Work out the count of lines in the listing below that include "linkedin". Give that count alone.
# # # # # # #
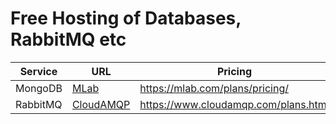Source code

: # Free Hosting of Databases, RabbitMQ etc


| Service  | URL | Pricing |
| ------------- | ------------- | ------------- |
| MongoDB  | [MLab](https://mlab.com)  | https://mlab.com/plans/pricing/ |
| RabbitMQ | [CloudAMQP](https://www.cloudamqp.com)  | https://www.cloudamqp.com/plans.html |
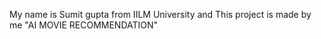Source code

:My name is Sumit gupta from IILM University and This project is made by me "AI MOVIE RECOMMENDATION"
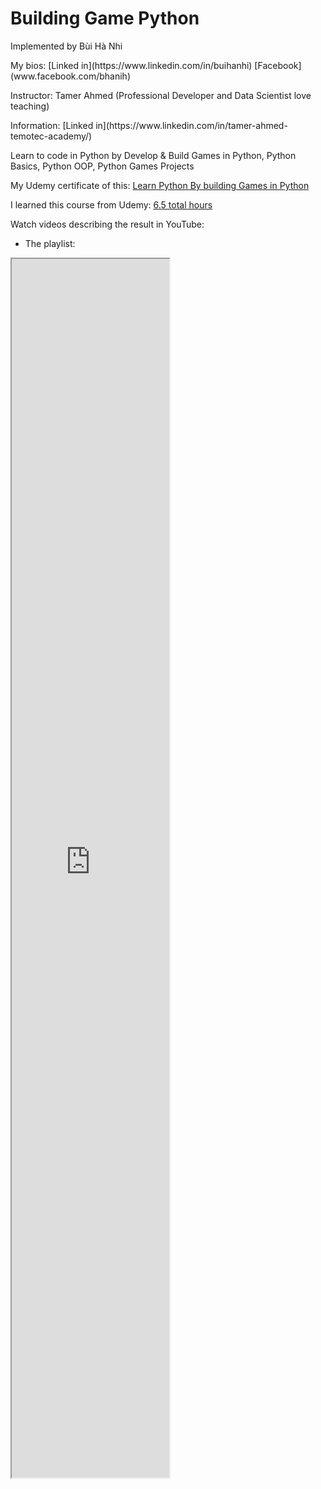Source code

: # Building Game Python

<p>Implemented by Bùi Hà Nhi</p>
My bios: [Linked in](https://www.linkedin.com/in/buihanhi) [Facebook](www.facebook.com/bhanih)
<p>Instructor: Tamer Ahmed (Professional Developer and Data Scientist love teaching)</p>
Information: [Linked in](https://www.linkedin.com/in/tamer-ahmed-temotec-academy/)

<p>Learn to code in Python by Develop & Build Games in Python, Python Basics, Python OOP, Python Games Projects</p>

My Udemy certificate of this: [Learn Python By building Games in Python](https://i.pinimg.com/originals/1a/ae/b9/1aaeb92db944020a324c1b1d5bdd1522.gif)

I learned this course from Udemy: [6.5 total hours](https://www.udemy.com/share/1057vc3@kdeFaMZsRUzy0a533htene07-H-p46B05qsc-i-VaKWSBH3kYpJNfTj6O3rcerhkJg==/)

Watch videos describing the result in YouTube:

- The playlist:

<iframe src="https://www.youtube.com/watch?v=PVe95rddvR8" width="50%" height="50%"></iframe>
# # # # # # #
■ **Answer to this exercise**: 2